Manual bisect is fine for 10 steps. For 20+, or when reproduction is annoying (build, run, click, check), automate it.
git bisect run <cmd> tells Git to execute <cmd> at each candidate commit. The command's exit code decides the verdict:
- 0 — commit is good
- 125 — skip (couldn't test this commit; usually means it won't build)
- any other 1-127 — commit is bad
- 128 or higher — abort the bisect (e.g. the script itself errored)

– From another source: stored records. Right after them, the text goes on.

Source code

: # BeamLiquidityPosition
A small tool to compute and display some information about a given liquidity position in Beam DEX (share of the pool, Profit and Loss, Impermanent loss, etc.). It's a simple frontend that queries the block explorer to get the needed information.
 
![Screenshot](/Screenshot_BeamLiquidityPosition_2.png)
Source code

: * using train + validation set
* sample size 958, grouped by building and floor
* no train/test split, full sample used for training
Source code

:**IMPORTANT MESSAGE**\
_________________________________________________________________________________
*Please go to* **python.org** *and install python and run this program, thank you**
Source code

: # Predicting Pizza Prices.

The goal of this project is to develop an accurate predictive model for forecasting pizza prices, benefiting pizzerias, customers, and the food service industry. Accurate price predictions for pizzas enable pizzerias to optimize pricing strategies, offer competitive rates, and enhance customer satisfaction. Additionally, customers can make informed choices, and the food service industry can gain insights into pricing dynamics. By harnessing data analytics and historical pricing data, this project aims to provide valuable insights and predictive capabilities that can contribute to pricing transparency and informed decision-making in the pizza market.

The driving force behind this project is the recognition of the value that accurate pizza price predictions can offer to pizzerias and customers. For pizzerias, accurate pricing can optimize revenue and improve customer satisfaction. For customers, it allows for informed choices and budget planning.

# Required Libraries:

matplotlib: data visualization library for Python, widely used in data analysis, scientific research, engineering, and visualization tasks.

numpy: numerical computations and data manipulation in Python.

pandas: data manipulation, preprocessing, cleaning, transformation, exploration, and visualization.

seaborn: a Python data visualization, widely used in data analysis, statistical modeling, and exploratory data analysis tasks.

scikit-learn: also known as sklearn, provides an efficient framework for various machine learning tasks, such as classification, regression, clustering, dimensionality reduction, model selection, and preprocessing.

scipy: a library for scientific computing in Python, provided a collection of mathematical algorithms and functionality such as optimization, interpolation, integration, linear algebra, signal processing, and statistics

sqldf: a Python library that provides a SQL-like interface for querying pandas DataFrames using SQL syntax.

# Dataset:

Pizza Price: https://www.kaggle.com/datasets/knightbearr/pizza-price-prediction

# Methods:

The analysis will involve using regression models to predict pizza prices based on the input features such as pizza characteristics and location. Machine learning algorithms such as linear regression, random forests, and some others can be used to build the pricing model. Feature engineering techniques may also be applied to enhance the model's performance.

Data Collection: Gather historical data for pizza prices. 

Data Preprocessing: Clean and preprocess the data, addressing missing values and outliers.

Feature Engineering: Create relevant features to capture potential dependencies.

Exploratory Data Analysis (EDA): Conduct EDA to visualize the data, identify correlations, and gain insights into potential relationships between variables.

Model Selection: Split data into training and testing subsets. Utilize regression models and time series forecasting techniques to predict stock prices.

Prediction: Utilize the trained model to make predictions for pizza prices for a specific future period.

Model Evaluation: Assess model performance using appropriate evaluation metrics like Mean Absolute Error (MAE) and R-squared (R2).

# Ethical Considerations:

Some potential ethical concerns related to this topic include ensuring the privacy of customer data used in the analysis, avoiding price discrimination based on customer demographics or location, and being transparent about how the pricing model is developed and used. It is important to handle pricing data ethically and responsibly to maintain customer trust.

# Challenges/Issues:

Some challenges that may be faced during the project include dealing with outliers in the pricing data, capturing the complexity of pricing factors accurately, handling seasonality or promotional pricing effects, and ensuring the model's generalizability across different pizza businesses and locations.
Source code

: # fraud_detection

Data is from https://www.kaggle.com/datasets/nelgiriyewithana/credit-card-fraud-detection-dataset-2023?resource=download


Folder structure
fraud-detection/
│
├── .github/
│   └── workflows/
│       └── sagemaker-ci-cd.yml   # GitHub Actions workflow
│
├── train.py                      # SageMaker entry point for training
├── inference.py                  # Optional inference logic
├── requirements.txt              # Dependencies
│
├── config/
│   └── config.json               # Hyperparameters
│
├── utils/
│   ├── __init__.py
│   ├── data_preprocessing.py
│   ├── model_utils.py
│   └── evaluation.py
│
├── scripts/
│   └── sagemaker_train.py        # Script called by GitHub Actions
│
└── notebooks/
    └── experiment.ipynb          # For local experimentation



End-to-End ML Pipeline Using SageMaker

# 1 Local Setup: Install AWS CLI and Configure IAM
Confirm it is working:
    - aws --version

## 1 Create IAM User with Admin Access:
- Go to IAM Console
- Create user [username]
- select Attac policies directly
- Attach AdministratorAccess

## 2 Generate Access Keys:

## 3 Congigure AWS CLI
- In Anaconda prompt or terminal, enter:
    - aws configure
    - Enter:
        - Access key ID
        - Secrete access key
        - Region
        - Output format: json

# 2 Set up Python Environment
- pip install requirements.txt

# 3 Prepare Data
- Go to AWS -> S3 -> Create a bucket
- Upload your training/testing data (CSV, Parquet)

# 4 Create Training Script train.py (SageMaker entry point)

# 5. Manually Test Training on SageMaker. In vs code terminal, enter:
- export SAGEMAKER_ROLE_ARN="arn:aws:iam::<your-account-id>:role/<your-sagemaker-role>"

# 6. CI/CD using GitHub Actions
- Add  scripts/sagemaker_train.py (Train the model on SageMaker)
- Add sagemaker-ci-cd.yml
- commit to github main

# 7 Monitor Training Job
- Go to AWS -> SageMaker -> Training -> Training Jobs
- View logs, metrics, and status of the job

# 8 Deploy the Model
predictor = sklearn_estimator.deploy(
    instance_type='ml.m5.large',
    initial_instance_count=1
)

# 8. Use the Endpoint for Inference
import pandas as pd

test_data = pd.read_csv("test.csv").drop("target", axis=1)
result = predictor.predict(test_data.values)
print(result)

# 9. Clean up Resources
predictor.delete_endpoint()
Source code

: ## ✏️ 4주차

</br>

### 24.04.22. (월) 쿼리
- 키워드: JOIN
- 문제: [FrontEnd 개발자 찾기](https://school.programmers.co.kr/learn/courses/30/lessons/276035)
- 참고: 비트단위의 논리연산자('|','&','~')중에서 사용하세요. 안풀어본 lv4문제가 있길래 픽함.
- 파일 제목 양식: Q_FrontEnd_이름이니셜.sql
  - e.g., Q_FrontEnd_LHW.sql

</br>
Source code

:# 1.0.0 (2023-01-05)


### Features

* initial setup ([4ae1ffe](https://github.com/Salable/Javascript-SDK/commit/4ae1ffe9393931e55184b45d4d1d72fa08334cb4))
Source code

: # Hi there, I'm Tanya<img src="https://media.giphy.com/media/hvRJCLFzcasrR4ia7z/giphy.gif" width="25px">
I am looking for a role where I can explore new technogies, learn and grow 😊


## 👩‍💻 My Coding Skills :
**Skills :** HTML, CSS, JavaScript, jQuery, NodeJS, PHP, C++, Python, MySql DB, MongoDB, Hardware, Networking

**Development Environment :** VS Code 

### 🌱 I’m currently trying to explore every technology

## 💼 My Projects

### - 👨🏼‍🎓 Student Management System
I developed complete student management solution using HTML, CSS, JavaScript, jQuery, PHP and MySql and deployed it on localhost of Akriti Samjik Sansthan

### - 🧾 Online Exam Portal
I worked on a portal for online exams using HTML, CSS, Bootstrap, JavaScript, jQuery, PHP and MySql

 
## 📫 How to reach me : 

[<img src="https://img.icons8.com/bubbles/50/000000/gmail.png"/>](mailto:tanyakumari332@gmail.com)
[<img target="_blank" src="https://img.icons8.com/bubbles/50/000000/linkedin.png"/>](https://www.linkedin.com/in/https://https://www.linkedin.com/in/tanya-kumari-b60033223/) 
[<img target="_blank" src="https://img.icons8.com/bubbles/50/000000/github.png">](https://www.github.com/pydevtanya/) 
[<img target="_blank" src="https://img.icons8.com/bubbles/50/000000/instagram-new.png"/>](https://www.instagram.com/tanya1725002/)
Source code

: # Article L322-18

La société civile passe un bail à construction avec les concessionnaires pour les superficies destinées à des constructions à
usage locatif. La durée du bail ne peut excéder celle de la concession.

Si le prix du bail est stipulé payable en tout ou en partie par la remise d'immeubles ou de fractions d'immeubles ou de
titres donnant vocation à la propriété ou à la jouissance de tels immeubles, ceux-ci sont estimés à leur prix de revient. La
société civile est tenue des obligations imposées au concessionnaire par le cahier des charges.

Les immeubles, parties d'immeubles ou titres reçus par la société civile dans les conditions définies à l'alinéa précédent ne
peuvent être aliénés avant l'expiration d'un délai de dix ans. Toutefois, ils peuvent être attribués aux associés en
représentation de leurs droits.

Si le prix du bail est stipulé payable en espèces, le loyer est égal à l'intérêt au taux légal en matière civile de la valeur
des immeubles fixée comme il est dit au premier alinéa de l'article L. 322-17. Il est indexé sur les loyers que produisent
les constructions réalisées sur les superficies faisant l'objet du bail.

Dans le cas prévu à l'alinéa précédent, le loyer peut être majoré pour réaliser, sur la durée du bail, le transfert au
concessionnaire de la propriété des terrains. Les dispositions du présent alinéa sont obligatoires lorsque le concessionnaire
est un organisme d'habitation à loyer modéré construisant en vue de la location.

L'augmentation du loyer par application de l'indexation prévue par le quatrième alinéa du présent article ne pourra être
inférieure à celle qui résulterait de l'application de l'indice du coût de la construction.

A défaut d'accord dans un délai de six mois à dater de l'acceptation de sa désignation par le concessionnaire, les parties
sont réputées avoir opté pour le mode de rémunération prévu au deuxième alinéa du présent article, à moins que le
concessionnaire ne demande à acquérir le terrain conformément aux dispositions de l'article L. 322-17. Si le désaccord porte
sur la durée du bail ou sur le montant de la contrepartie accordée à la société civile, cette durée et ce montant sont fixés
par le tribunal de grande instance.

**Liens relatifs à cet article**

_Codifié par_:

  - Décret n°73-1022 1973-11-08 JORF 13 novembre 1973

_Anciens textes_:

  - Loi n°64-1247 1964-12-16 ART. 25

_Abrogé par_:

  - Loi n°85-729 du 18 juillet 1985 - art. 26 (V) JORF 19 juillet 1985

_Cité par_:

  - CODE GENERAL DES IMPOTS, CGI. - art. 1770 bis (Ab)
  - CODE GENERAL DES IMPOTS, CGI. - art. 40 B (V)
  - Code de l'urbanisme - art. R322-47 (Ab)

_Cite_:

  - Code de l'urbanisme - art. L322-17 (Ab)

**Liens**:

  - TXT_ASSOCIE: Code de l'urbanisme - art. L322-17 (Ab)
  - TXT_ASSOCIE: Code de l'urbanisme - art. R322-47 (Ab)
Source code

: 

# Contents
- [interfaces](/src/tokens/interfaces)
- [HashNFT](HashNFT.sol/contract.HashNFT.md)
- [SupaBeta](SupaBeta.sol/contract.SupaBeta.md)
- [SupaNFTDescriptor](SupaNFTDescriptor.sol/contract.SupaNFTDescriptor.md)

A typical regression-hunt script:
#!/usr/bin/env bash
set -e
npm install --silent || exit 125 # can't even install? skip
npm run build || exit 125 # build broke for unrelated reasons? skip
npm test -- --grep "checkout flow" # the actual probe
# npm test exits 0 = good, non-zero = bad — exactly what bisect wants
Then:
git bisect start HEAD v1.4.0 # bad..good in one shot
git bisect run ./scripts/probe.sh
Git checks out, runs the script, marks the commit, picks the next midpoint, repeats. You go get coffee. Ten minutes later it prints <hash> is the first bad commit.
Tips:
- Make the probe deterministic. Flaky probes give wrong answers; you'll bisect to a commit that didn't actually introduce the bug.
- Use
set -e so unexpected failures in setup don't get mistaken for "bad."
- Keep the probe fast. It runs once per bisect step (log₂ N times). Strip it to the minimum that proves the bug.
- For really expensive probes, narrow the range manually first (
git bisect good <ref> to skip ancient history) before handing off to run.